# [Work task]
Run through the data and copy out every line that mentions the word "times".

BEGIN

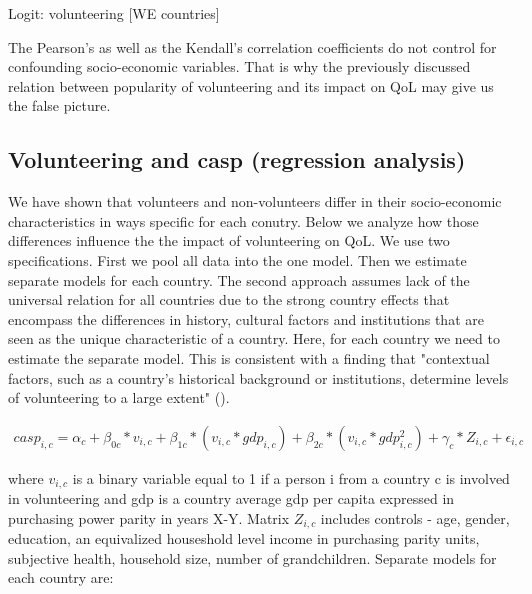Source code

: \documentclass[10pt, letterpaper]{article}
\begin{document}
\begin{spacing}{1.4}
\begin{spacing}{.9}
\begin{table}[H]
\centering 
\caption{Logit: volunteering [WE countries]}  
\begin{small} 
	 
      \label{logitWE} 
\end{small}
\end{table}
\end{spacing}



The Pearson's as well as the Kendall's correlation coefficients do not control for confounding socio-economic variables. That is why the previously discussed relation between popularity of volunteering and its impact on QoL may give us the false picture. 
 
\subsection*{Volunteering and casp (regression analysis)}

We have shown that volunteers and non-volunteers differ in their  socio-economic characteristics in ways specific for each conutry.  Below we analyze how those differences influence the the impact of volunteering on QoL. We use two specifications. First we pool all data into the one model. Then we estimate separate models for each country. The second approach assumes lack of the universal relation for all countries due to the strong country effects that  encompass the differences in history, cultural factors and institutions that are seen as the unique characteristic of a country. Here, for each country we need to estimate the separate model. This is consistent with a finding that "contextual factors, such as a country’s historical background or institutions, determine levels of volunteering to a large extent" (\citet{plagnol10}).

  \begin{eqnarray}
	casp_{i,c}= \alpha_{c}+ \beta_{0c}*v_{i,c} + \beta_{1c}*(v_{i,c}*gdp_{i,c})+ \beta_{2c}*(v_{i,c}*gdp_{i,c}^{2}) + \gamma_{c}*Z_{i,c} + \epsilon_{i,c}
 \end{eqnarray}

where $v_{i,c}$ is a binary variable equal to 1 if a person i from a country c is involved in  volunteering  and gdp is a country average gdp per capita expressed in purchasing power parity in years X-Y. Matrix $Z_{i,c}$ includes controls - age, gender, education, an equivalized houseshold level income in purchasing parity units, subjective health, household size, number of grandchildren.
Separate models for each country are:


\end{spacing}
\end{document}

END
BEGIN

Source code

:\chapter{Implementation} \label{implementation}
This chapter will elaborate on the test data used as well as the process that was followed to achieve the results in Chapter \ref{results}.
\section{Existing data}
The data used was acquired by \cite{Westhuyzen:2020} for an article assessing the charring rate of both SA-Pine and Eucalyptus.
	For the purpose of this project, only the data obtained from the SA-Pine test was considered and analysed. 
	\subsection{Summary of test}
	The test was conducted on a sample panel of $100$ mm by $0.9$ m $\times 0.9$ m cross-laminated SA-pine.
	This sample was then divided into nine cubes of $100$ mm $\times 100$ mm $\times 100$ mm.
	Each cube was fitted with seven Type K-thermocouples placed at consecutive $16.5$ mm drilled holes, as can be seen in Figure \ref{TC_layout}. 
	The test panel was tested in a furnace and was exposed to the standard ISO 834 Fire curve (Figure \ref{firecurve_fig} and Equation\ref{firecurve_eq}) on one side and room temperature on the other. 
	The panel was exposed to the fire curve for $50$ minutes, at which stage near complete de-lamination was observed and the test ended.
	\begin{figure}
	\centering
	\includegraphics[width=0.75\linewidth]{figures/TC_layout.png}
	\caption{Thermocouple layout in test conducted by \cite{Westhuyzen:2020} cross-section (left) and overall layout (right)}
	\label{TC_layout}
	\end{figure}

END
BEGIN

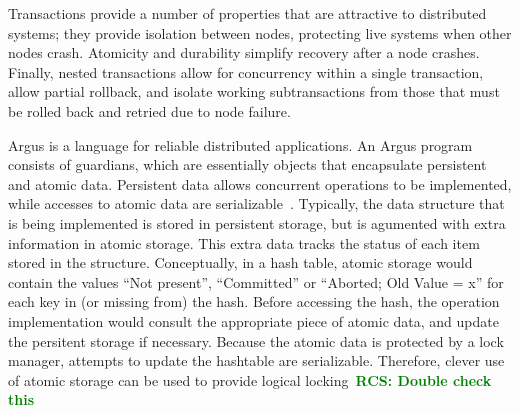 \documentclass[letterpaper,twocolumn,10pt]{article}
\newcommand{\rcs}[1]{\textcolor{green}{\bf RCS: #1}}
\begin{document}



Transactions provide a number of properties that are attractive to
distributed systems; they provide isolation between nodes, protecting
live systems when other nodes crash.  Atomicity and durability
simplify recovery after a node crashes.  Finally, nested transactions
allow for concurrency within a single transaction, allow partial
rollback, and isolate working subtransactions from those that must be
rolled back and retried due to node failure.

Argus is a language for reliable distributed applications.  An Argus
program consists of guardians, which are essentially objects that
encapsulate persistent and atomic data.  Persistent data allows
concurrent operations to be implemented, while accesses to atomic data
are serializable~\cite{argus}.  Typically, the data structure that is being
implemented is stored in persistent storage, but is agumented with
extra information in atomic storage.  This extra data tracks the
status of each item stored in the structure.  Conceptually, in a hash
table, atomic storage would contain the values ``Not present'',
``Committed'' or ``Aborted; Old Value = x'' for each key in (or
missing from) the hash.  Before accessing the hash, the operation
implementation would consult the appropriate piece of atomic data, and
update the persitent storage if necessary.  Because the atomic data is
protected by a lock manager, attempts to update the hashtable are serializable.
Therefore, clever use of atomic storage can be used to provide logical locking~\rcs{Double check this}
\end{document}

END

# [Written solution]
	The test was conducted on a sample panel of $100$ mm by $0.9$ m $\times 0.9$ m cross-laminated SA-pine.
	This sample was then divided into nine cubes of $100$ mm $\times 100$ mm $\times 100$ mm.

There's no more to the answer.